Higher inflation expectations means workers demand higher wages and resource owners start demanding higher prices too (on the expectation they will need higher prices to meet their expenses). Those higher input costs shipped the short run aggregate supply curve to the left.
Higher inflation expectations shift the SRAS to the left and lower inflation expectations expectations. Shift the SRAS to the right.
I hope that helps!
this clearly explains it, thank you always@@ReviewEcon
could you make a simplified version of this video im confused
Here's a simplified article about the AS/AD model that might help.

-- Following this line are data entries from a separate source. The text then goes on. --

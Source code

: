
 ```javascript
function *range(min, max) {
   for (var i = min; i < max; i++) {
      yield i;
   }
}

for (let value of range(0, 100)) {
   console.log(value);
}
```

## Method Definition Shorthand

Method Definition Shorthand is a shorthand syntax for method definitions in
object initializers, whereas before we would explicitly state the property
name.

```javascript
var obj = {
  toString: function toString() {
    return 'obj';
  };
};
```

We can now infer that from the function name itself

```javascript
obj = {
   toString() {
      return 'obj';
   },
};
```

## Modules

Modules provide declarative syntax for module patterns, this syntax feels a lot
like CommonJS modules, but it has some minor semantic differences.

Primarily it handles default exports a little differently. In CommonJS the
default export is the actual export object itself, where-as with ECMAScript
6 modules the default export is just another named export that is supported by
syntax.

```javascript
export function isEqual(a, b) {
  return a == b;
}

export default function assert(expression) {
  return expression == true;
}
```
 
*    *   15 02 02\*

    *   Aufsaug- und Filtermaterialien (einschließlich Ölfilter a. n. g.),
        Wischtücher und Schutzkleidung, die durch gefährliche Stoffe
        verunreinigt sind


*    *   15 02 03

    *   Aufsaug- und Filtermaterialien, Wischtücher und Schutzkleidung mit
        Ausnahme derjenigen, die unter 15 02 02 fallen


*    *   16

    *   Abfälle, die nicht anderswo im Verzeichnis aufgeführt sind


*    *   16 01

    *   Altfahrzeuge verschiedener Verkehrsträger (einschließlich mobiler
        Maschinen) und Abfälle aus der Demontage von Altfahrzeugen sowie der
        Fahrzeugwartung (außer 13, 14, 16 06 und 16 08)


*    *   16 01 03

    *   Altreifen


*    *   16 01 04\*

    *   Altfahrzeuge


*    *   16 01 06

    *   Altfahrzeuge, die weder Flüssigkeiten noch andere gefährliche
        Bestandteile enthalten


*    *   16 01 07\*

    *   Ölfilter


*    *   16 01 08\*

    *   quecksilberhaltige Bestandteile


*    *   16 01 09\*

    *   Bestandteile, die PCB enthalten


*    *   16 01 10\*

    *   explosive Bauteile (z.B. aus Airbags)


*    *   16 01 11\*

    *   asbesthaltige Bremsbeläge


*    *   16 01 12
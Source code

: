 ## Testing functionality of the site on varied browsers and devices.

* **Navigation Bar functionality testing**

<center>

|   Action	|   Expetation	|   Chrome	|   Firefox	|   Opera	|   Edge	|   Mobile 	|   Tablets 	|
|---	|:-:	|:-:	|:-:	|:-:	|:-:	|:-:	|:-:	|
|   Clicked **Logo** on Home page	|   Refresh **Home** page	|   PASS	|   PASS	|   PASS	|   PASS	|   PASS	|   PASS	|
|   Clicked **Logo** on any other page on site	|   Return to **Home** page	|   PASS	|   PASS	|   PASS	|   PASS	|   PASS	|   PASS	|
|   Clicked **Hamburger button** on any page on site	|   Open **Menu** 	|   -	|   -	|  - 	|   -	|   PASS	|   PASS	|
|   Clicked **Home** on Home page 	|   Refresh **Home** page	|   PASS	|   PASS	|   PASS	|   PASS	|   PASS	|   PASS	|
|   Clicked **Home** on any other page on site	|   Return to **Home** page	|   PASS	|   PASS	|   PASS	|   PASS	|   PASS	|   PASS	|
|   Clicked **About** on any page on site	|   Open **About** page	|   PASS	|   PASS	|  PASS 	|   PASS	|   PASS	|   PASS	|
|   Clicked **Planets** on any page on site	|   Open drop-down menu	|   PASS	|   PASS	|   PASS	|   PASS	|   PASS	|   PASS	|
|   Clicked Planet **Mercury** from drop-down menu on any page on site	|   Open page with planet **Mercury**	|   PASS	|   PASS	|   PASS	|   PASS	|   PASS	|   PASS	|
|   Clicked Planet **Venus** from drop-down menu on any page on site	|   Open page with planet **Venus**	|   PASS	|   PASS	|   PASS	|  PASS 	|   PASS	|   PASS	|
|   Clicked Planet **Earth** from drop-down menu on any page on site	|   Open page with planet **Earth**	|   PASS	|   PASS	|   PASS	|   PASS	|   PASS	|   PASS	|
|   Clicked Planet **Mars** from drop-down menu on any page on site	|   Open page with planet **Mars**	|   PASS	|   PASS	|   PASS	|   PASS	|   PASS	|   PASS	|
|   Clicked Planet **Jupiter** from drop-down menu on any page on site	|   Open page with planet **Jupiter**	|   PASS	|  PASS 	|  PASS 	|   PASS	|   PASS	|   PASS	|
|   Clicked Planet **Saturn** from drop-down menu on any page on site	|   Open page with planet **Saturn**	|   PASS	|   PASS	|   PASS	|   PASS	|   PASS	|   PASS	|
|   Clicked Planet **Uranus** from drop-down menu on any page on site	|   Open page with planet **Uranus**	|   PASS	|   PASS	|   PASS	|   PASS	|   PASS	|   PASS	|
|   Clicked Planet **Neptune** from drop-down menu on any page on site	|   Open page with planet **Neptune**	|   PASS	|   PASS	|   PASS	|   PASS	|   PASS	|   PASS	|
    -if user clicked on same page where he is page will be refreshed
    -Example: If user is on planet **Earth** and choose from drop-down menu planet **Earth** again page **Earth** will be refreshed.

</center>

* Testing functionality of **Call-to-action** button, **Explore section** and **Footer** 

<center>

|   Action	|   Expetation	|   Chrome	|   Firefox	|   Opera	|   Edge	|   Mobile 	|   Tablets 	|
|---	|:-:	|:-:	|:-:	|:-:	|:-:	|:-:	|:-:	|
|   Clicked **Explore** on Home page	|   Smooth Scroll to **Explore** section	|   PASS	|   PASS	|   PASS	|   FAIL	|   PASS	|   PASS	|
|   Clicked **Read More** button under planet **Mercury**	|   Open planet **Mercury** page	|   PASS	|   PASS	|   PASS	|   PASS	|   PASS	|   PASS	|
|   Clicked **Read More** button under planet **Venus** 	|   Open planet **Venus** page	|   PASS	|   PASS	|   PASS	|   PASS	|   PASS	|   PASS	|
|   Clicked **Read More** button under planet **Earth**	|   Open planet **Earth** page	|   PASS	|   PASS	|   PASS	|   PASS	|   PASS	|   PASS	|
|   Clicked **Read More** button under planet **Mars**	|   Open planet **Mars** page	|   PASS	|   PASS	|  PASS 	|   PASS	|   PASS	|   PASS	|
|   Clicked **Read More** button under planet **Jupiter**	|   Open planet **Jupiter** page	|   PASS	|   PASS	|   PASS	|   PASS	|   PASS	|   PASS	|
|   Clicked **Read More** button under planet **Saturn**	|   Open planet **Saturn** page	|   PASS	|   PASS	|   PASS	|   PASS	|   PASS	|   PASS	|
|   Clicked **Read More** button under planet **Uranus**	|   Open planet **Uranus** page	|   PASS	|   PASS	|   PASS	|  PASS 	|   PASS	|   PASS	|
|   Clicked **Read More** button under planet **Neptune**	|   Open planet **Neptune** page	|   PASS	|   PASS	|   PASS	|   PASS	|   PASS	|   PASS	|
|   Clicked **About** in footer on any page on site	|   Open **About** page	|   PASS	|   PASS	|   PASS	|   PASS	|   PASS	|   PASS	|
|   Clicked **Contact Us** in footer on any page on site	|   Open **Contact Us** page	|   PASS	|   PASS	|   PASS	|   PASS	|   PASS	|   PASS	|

www.reviewecon.com/asad-model1
I also cover this in a more simplified way in my until 3 Sunday video:
th-cam.com/video/jxrGlPas9xc/w-d-xo.htmlsi=FcJZIlZJZ_btmOGX
If those don't help, you may want to search out other resources. If you have specific questions, please let me know! Good luck!
Is the short run aggregate supply curve that I see in my notes that starts out relatively flat then curves upwards describing the same relationship between gen price level and real national output and if so, why are there 2 SRAS curves? o.o
Yes, some textbooks have 3 ranges of the SRAS curve. First, the Keynesian range (at low rGDP) is a horizontal section where increasing real GDP does not cause an increase in the price level. The middle range of the SRAS (all you see in the model I use), is upward sloping, so increases in real GDP will cause increases in the price level. Finally, you get to a classical range (vertical at high rGDP) where increases in real GDP aren't possible and increases in Aggregate demand (when you add it) will only cause an increase in the price level.
I hope that helps!
The mainstream model includes both a short run curve and long run curve because in the short run real output can increase (up to a point) with price level increases. But in the long run (you'll find out why in the 3.7 video), the economy will always produce the rGDP output that correlates to full employment.
Good luck with your studies!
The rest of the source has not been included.